Splitting string using backslash using regex

Question 1

To capture a delimiter, it's easier to use findall instead of split:

re.findall(r'[^\\/]+|[\\/]', string)

[^\\/]+ would find 1 or more occurrences of sub-strings that do not contain forward or backward slash. | works as an or operator. Finally, [\\/] will match with the occurrences of forward and backward slash. The result would provide separate sub-strings for the occurrences of forward and backward slash and string matches where they do not occur.

As for why your code didn't work, your expression is (\\/). When Python interpreter parses this, it sees an escaped slash and creates a string of four characters: ( \ / ). Then, this string is sent to the regex engine, which also does escaping. It sees a slash followed by a backslash, and since backslash is not special, it "escapes" to itself, so the final expression is just (/). Finally, re applies this expression, splits by a backslash and captures it - exactly what you're observing.
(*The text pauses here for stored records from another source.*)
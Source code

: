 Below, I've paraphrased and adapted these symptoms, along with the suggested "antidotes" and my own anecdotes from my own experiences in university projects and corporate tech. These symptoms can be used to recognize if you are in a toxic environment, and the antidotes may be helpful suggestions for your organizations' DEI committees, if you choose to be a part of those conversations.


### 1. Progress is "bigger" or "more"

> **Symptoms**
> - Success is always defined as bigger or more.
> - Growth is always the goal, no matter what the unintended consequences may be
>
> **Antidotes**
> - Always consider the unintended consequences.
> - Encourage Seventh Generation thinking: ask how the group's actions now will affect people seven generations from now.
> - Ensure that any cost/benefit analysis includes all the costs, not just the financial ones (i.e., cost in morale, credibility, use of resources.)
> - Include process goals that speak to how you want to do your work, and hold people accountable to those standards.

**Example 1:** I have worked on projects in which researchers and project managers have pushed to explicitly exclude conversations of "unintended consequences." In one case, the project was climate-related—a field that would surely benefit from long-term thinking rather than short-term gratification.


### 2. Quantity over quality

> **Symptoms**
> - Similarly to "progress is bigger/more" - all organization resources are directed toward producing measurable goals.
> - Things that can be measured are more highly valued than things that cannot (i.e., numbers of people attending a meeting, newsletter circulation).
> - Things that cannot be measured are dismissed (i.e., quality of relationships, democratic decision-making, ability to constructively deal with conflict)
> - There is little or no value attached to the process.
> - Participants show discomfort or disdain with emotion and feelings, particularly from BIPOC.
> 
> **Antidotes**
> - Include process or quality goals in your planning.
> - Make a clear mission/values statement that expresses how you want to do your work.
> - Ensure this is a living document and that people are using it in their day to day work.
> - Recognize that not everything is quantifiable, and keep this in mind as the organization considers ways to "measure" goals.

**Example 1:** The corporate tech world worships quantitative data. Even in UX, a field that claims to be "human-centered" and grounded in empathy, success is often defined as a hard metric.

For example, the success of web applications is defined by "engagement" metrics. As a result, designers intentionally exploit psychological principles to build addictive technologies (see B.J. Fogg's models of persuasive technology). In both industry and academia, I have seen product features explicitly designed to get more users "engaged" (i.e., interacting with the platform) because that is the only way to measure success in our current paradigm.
The correct command for your approach would be re.split('([\\\/])',string) due to double escaping.

The moral of the story: always use raw literals r"..." with regexes to avoid double escaping issues.

Question 2

I think, this solution gives exactly what you want:

import re
testStr = '-------/--------\\---------/------\\'
parts = re.split('(\\\\|/)', testStr)
for p in parts:
    print('p=' + p)

Result:

p=-------
p=/
p=--------
p=\
p=---------
p=/
p=------
p=\
p=